▸ What you will do:
From the listing below, output only the lines starting at the line that has "### 개발기간 : 2023.12.4 - 2023.12.7" and ending at the line that has "## 2. 주요 기능", exactly as they appear, ends included.

▸ Dataset excerpts:
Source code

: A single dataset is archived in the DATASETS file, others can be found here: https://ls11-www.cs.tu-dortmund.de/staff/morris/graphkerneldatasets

---

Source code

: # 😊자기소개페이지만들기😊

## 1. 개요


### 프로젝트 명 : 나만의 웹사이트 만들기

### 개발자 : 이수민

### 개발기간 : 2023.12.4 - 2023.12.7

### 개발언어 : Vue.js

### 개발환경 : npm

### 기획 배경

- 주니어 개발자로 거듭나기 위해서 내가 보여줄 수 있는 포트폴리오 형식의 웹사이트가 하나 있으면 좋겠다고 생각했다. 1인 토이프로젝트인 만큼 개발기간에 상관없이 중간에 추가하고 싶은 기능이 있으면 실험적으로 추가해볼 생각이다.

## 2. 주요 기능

▸ Solution:
### 개발기간 : 2023.12.4 - 2023.12.7

### 개발언어 : Vue.js

### 개발환경 : npm

### 기획 배경

- 주니어 개발자로 거듭나기 위해서 내가 보여줄 수 있는 포트폴리오 형식의 웹사이트가 하나 있으면 좋겠다고 생각했다. 1인 토이프로젝트인 만큼 개발기간에 상관없이 중간에 추가하고 싶은 기능이 있으면 실험적으로 추가해볼 생각이다.

## 2. 주요 기능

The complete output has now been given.